20( R)-Ginsenoside Rh2, not 20( S), is a selective osteoclastgenesis inhibitor without any cytotoxicity

Ginsenoside 20( R)-Rh2 and ginsenoside 20( S)-Rh2 showed a significant inhibitory effect on osteoclast differentiation. Only ginsenoside 20( R)-Rh2 showed no cytotoxicity to osteoclast proliferation. 20( R)-Hydroxylation of the aliphatic side chain of Rh2 could be the main target in producing anti-osteoclast agent. Increased osteoclastic bone resorption plays a central role in the pathogenesis of many bone diseases, and osteoclast inhibitors are the most widely used treatments for these diseases.

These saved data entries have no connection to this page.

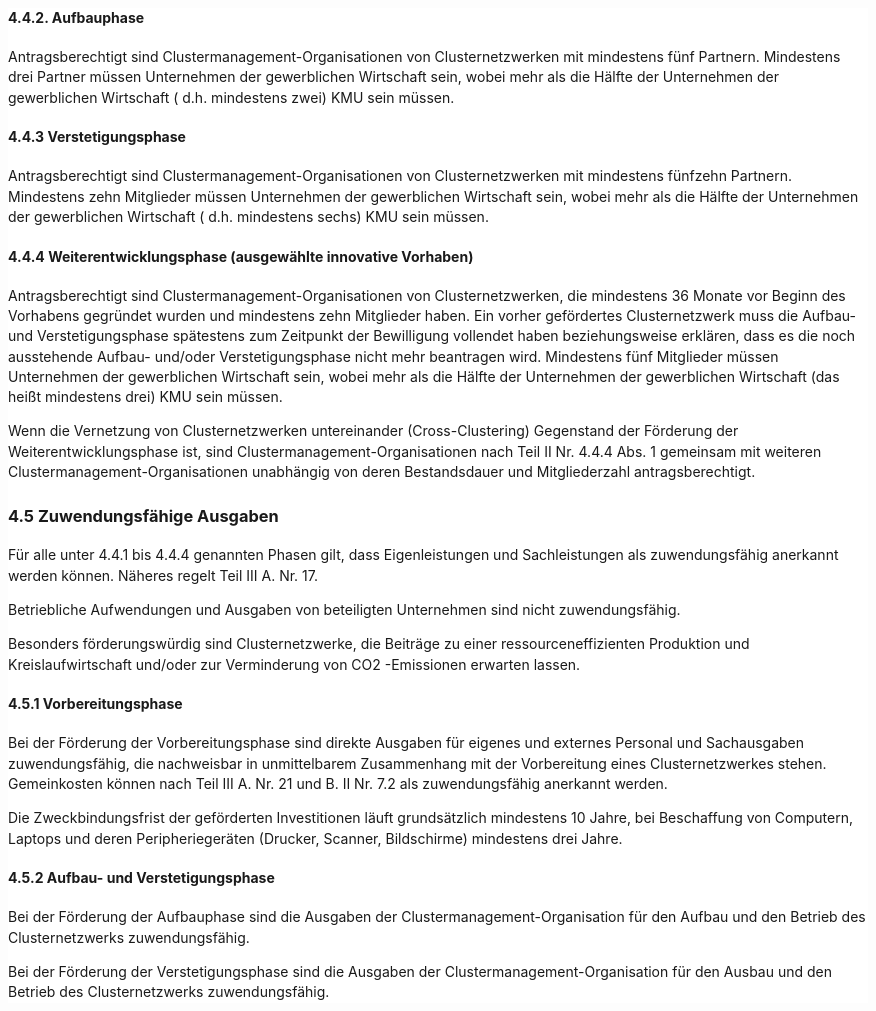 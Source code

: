 ####  4.4.2. Aufbauphase 

Antragsberechtigt sind Clustermanagement-Organisationen von Clusternetzwerken mit mindestens fünf Partnern. Mindestens drei Partner müssen Unternehmen der gewerblichen Wirtschaft sein, wobei mehr als die Hälfte der Unternehmen der gewerblichen Wirtschaft (  d.h.  mindestens zwei)  KMU  sein müssen. 

####  4.4.3 Verstetigungsphase 

Antragsberechtigt sind Clustermanagement-Organisationen von Clusternetzwerken mit mindestens fünfzehn Partnern. Mindestens zehn Mitglieder müssen Unternehmen der gewerblichen Wirtschaft sein, wobei mehr als die Hälfte der Unternehmen der gewerblichen Wirtschaft (  d.h.  mindestens sechs)  KMU  sein müssen. 

####  4.4.4 Weiterentwicklungsphase (ausgewählte innovative Vorhaben) 

Antragsberechtigt sind Clustermanagement-Organisationen von Clusternetzwerken, die mindestens 36 Monate vor Beginn des Vorhabens gegründet wurden und mindestens zehn Mitglieder haben. Ein vorher gefördertes Clusternetzwerk muss die Aufbau- und Verstetigungsphase spätestens zum Zeitpunkt der Bewilligung vollendet haben beziehungsweise erklären, dass es die noch ausstehende Aufbau- und/oder Verstetigungsphase nicht mehr beantragen wird. Mindestens fünf Mitglieder müssen Unternehmen der gewerblichen Wirtschaft sein, wobei mehr als die Hälfte der Unternehmen der gewerblichen Wirtschaft (das heißt mindestens drei)  KMU  sein müssen. 

Wenn die Vernetzung von Clusternetzwerken untereinander (Cross-Clustering) Gegenstand der Förderung der Weiterentwicklungsphase ist, sind Clustermanagement-Organisationen nach Teil II Nr. 4.4.4  Abs.  1 gemeinsam mit weiteren Clustermanagement-Organisationen unabhängig von deren Bestandsdauer und Mitgliederzahl antragsberechtigt. 

###  4.5 Zuwendungsfähige Ausgaben 

Für alle unter 4.4.1 bis 4.4.4 genannten Phasen gilt, dass Eigenleistungen und Sachleistungen als zuwendungsfähig anerkannt werden können. Näheres regelt Teil III A. Nr. 17. 

Betriebliche Aufwendungen und Ausgaben von beteiligten Unternehmen sind nicht zuwendungsfähig. 

Besonders förderungswürdig sind Clusternetzwerke, die Beiträge zu einer ressourceneffizienten Produktion und Kreislaufwirtschaft und/oder zur Verminderung von  CO2  -Emissionen erwarten lassen. 

####  4.5.1 Vorbereitungsphase 

Bei der Förderung der Vorbereitungsphase sind direkte Ausgaben für eigenes und externes Personal und Sachausgaben zuwendungsfähig, die nachweisbar in unmittelbarem Zusammenhang mit der Vorbereitung eines Clusternetzwerkes stehen. Gemeinkosten können nach Teil III A. Nr. 21 und B. II Nr. 7.2 als zuwendungsfähig anerkannt werden. 

Die Zweckbindungsfrist der geförderten Investitionen läuft grundsätzlich mindestens 10 Jahre, bei Beschaffung von Computern, Laptops und deren Peripheriegeräten (Drucker, Scanner, Bildschirme) mindestens drei Jahre. 

####  4.5.2 Aufbau- und Verstetigungsphase 

Bei der Förderung der Aufbauphase sind die Ausgaben der Clustermanagement-Organisation für den Aufbau und den Betrieb des Clusternetzwerks zuwendungsfähig. 

Bei der Förderung der Verstetigungsphase sind die Ausgaben der Clustermanagement-Organisation für den Ausbau und den Betrieb des Clusternetzwerks zuwendungsfähig. 
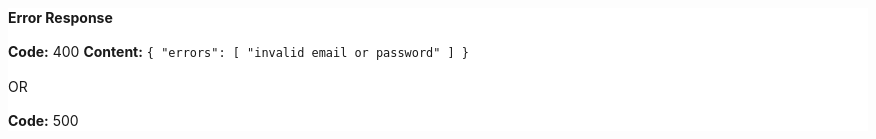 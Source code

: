 **Error Response**

**Code:** 400
**Content:**
`
{
    "errors": [
        "invalid email or password"
    ]
}
`

OR

**Code:** 500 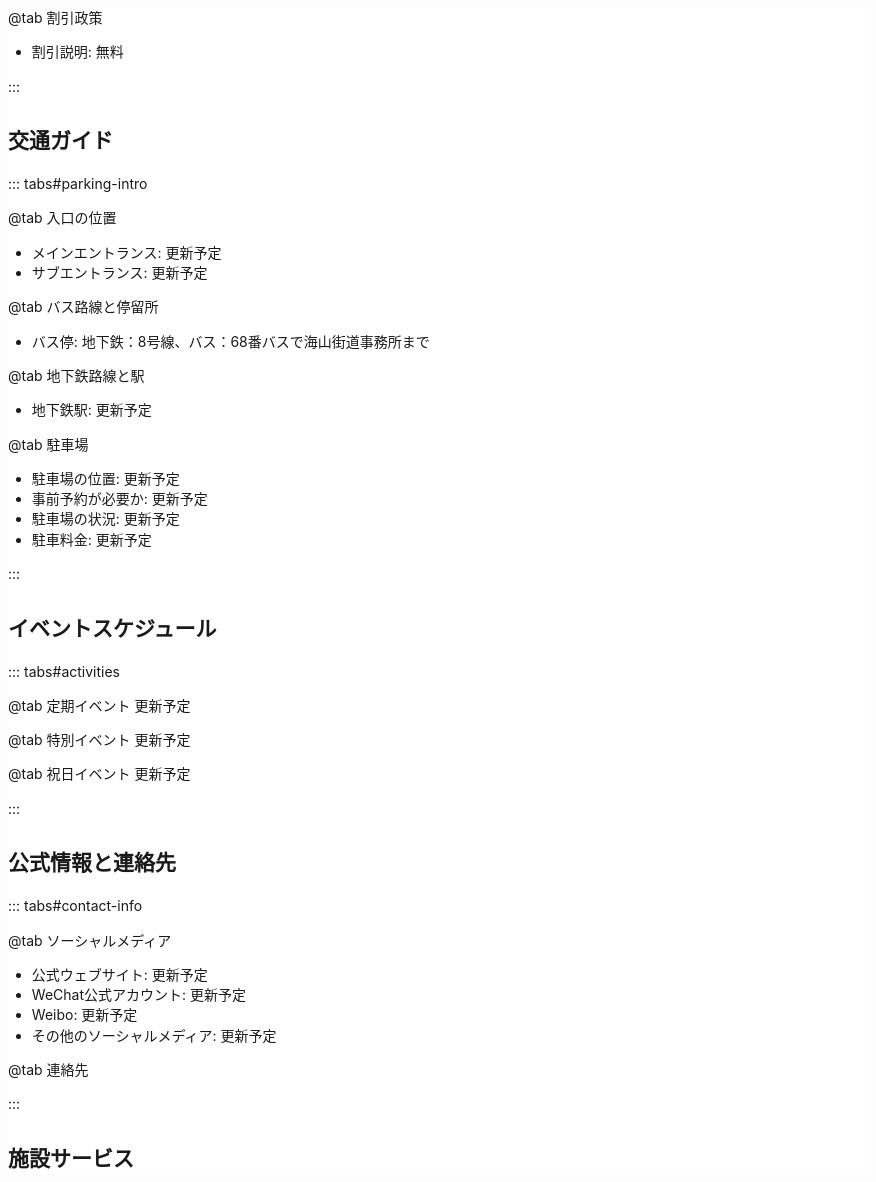 @tab 割引政策
- 割引説明: 無料

:::

## 交通ガイド

::: tabs#parking-intro

@tab 入口の位置
- メインエントランス: 更新予定
- サブエントランス: 更新予定

@tab バス路線と停留所
- バス停: 地下鉄：8号線、バス：68番バスで海山街道事務所まで

@tab 地下鉄路線と駅
- 地下鉄駅: 更新予定

@tab 駐車場
- 駐車場の位置: 更新予定
- 事前予約が必要か: 更新予定
- 駐車場の状況: 更新予定
- 駐車料金: 更新予定

:::

## イベントスケジュール

::: tabs#activities

@tab 定期イベント
更新予定

@tab 特別イベント
更新予定

@tab 祝日イベント
更新予定

:::

## 公式情報と連絡先

::: tabs#contact-info

@tab ソーシャルメディア
- 公式ウェブサイト: 更新予定
- WeChat公式アカウント: 更新予定
- Weibo: 更新予定
- その他のソーシャルメディア: 更新予定

@tab 連絡先

:::

## 施設サービス

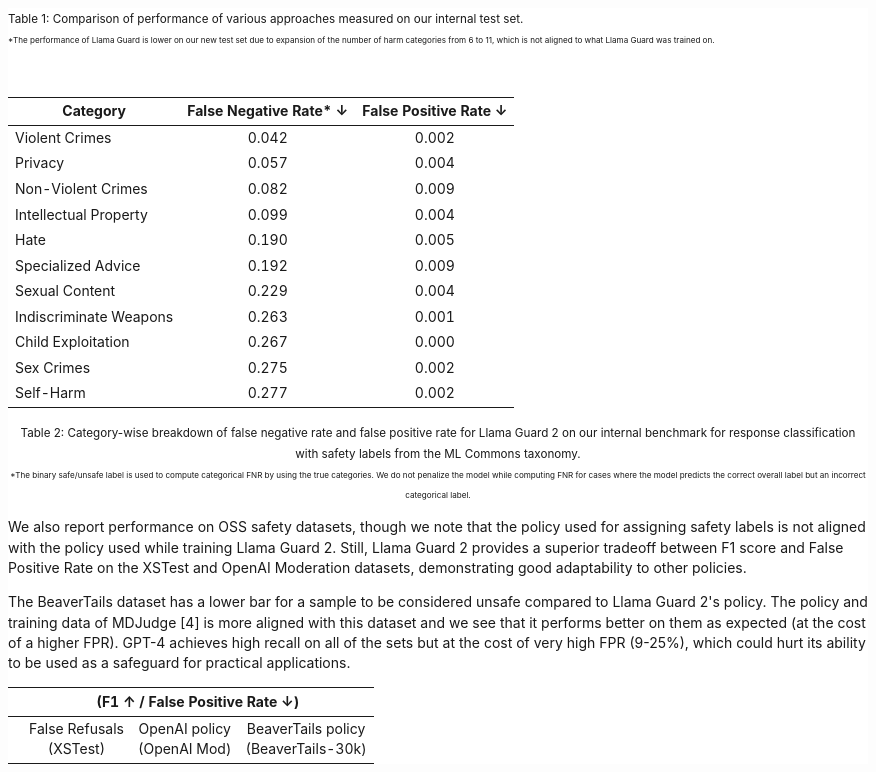 
<small> Table 1: Comparison of performance of various approaches measured on our internal test set.
<br><small><small>
*The performance of Llama Guard is lower on our new test set due to expansion of the number of harm categories from 6 to 11, which is not aligned to what Llama Guard was trained on.
</small></small></small>
</div>

<br>

<div align="center">

| **Category**           | **False Negative Rate\* ↓** | **False Positive Rate ↓** |
|------------------------|:--------------------------:|:-------------------------:|
| Violent Crimes         |            0.042           |           0.002           |
| Privacy                |            0.057           |           0.004           |
| Non-Violent Crimes     |            0.082           |           0.009           |
| Intellectual Property  |            0.099           |           0.004           |
| Hate                   |            0.190           |           0.005           |
| Specialized Advice     |            0.192           |           0.009           |
| Sexual Content         |            0.229           |           0.004           |
| Indiscriminate Weapons |            0.263           |           0.001           |
| Child Exploitation     |            0.267           |           0.000           |
| Sex Crimes             |            0.275           |           0.002           |
| Self-Harm              |            0.277           |           0.002           |



<small> Table 2: Category-wise breakdown of false negative rate and false positive rate for Llama Guard 2 on our internal benchmark for response classification with safety labels from the ML Commons taxonomy.<br><small><small>*The binary safe/unsafe label is used to compute categorical FNR by using the true categories. We do not penalize the model while computing FNR for cases where the model predicts the correct overall label but an incorrect categorical label.</small></small></small>

</div>

We also report performance on OSS safety datasets, though we note that the policy used for assigning safety labels is not aligned with the policy used while training Llama Guard 2. Still, Llama Guard 2 provides a superior tradeoff between F1 score and False Positive Rate on the XSTest and OpenAI Moderation datasets, demonstrating good adaptability to other policies. 

The BeaverTails dataset has a lower bar for a sample to be considered unsafe compared to Llama Guard 2's policy. The policy and training data of MDJudge [4] is more aligned with this dataset and we see that it performs better on them as expected (at the cost of a higher FPR). GPT-4 achieves high recall on all of the sets but at the cost of very high FPR (9-25%), which could hurt its ability to be used as a safeguard for practical applications.

<table align="center">
<thead>
  <tr>
    <th></th>
    <th colspan="3">(F1 ↑ / False Positive Rate ↓)</th>
  </tr>
</thead>
<tbody>
  <tr>
    <td></td>
    <td><center>False Refusals<br>(XSTest)</center></td>
    <td><center>OpenAI policy<br>(OpenAI Mod)</center></td>
    <td><center>BeaverTails policy<br>(BeaverTails-30k)</center></td>
  </tr> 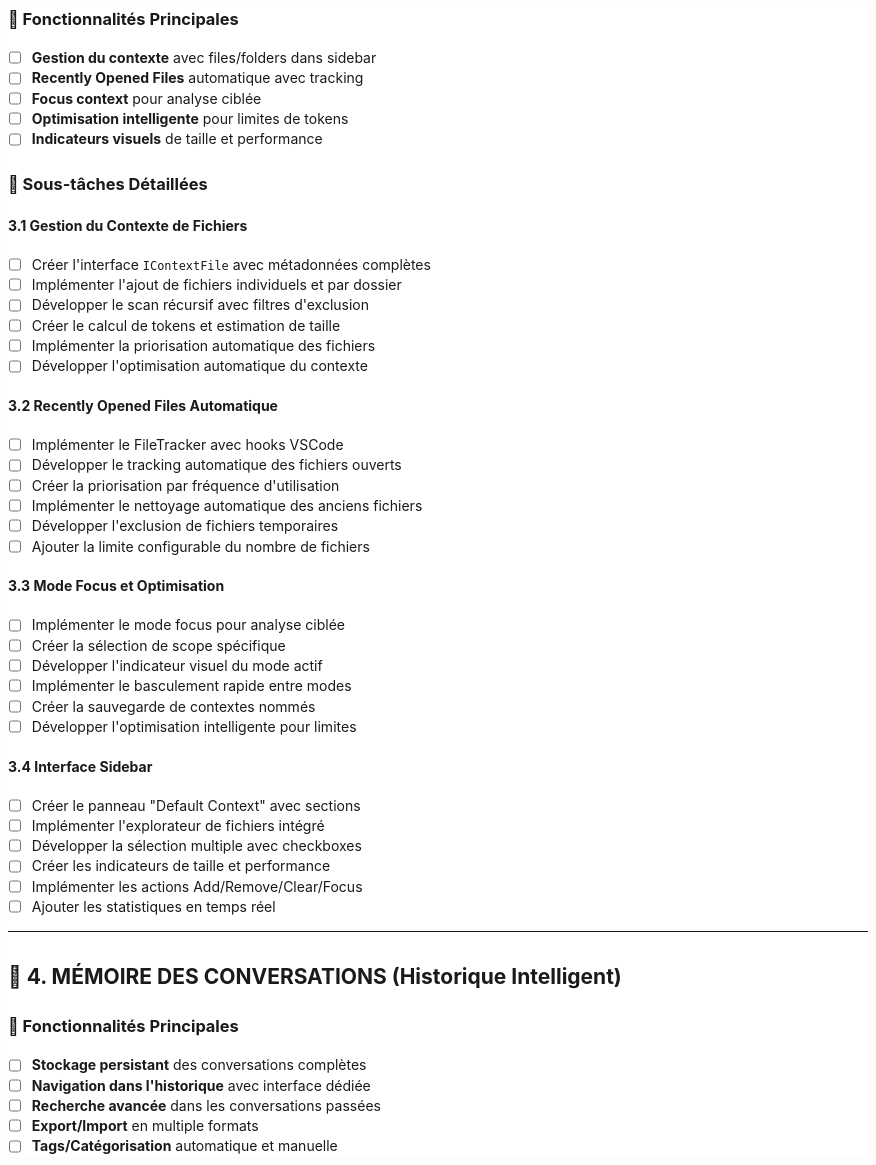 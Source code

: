 ### **📝 Fonctionnalités Principales**
- [ ] **Gestion du contexte** avec files/folders dans sidebar
- [ ] **Recently Opened Files** automatique avec tracking
- [ ] **Focus context** pour analyse ciblée
- [ ] **Optimisation intelligente** pour limites de tokens
- [ ] **Indicateurs visuels** de taille et performance

### **🔧 Sous-tâches Détaillées**

#### **3.1 Gestion du Contexte de Fichiers**
- [ ] Créer l'interface `IContextFile` avec métadonnées complètes
- [ ] Implémenter l'ajout de fichiers individuels et par dossier
- [ ] Développer le scan récursif avec filtres d'exclusion
- [ ] Créer le calcul de tokens et estimation de taille
- [ ] Implémenter la priorisation automatique des fichiers
- [ ] Développer l'optimisation automatique du contexte

#### **3.2 Recently Opened Files Automatique**
- [ ] Implémenter le FileTracker avec hooks VSCode
- [ ] Développer le tracking automatique des fichiers ouverts
- [ ] Créer la priorisation par fréquence d'utilisation
- [ ] Implémenter le nettoyage automatique des anciens fichiers
- [ ] Développer l'exclusion de fichiers temporaires
- [ ] Ajouter la limite configurable du nombre de fichiers

#### **3.3 Mode Focus et Optimisation**
- [ ] Implémenter le mode focus pour analyse ciblée
- [ ] Créer la sélection de scope spécifique
- [ ] Développer l'indicateur visuel du mode actif
- [ ] Implémenter le basculement rapide entre modes
- [ ] Créer la sauvegarde de contextes nommés
- [ ] Développer l'optimisation intelligente pour limites

#### **3.4 Interface Sidebar**
- [ ] Créer le panneau "Default Context" avec sections
- [ ] Implémenter l'explorateur de fichiers intégré
- [ ] Développer la sélection multiple avec checkboxes
- [ ] Créer les indicateurs de taille et performance
- [ ] Implémenter les actions Add/Remove/Clear/Focus
- [ ] Ajouter les statistiques en temps réel

---

## 💬 **4. MÉMOIRE DES CONVERSATIONS (Historique Intelligent)**

### **📝 Fonctionnalités Principales**
- [ ] **Stockage persistant** des conversations complètes
- [ ] **Navigation dans l'historique** avec interface dédiée
- [ ] **Recherche avancée** dans les conversations passées
- [ ] **Export/Import** en multiple formats
- [ ] **Tags/Catégorisation** automatique et manuelle
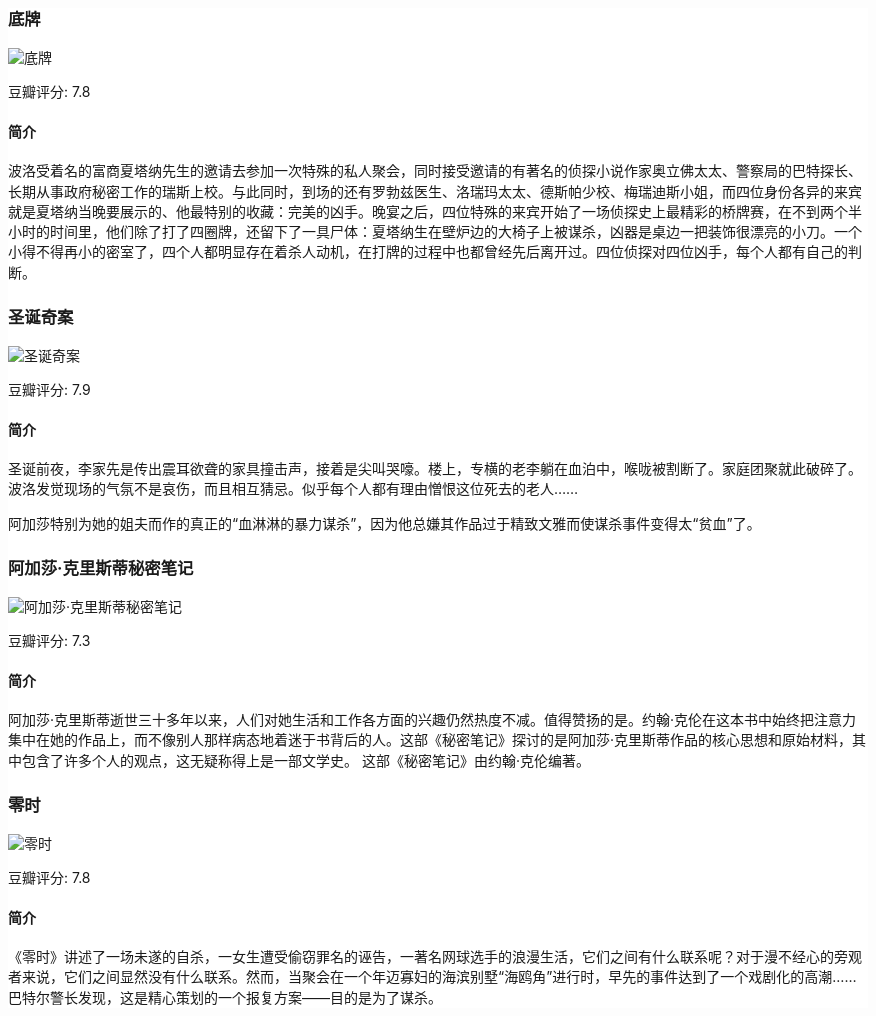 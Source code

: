 

### 底牌

![底牌](https://img1.doubanio.com/view/subject/l/public/s2608757.jpg)

豆瓣评分: 7.8

#### 简介

波洛受着名的富商夏塔纳先生的邀请去参加一次特殊的私人聚会，同时接受邀请的有著名的侦探小说作家奥立佛太太、警察局的巴特探长、长期从事政府秘密工作的瑞斯上校。与此同时，到场的还有罗勃兹医生、洛瑞玛太太、德斯帕少校、梅瑞迪斯小姐，而四位身份各异的来宾就是夏塔纳当晚要展示的、他最特别的收藏：完美的凶手。晚宴之后，四位特殊的来宾开始了一场侦探史上最精彩的桥牌赛，在不到两个半小时的时间里，他们除了打了四圈牌，还留下了一具尸体：夏塔纳生在壁炉边的大椅子上被谋杀，凶器是桌边一把装饰很漂亮的小刀。一个小得不得再小的密室了，四个人都明显存在着杀人动机，在打牌的过程中也都曾经先后离开过。四位侦探对四位凶手，每个人都有自己的判断。



### 圣诞奇案

![圣诞奇案](https://img1.doubanio.com/view/subject/l/public/s3510297.jpg)

豆瓣评分: 7.9

#### 简介

圣诞前夜，李家先是传出震耳欲聋的家具撞击声，接着是尖叫哭嚎。楼上，专横的老李躺在血泊中，喉咙被割断了。家庭团聚就此破碎了。波洛发觉现场的气氛不是哀伤，而且相互猜忌。似乎每个人都有理由憎恨这位死去的老人……

阿加莎特别为她的姐夫而作的真正的“血淋淋的暴力谋杀”，因为他总嫌其作品过于精致文雅而使谋杀事件变得太“贫血”了。



### 阿加莎·克里斯蒂秘密笔记

![阿加莎·克里斯蒂秘密笔记](https://img3.doubanio.com/view/subject/l/public/s4636371.jpg)

豆瓣评分: 7.3

#### 简介

阿加莎·克里斯蒂逝世三十多年以来，人们对她生活和工作各方面的兴趣仍然热度不减。值得赞扬的是。约翰·克伦在这本书中始终把注意力集中在她的作品上，而不像别人那样病态地着迷于书背后的人。这部《秘密笔记》探讨的是阿加莎·克里斯蒂作品的核心思想和原始材料，其中包含了许多个人的观点，这无疑称得上是一部文学史。 这部《秘密笔记》由约翰·克伦编著。



### 零时

![零时](https://img3.doubanio.com/view/subject/l/public/s3521936.jpg)

豆瓣评分: 7.8

#### 简介

《零时》讲述了一场未遂的自杀，一女生遭受偷窃罪名的诬告，一著名网球选手的浪漫生活，它们之间有什么联系呢？对于漫不经心的旁观者来说，它们之间显然没有什么联系。然而，当聚会在一个年迈寡妇的海滨别墅“海鸥角”进行时，早先的事件达到了一个戏剧化的高潮……巴特尔警长发现，这是精心策划的一个报复方案——目的是为了谋杀。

Ginsenosides, the main component of ginseng, have been known for their medicinal effects such as anti-inflammatory and anti-proliferative activities. In this study, we investigated the inhibitory effects of ginsenosides (ginsenoside 20( R)-Rh2 and ginsenoside 20( S)-Rh2) on osteoclastgenesis using RAW264 cells in vitro. Only ginsenoside 20( R)-Rh2 showed selective osteoclastgenesis inhibitory activity without any cytotoxicity up to 100 μM. These results implied that the stereochemistry of the hydroxyl group at C-20 may play an important role in selective osteoclastgenesis inhibitory activity.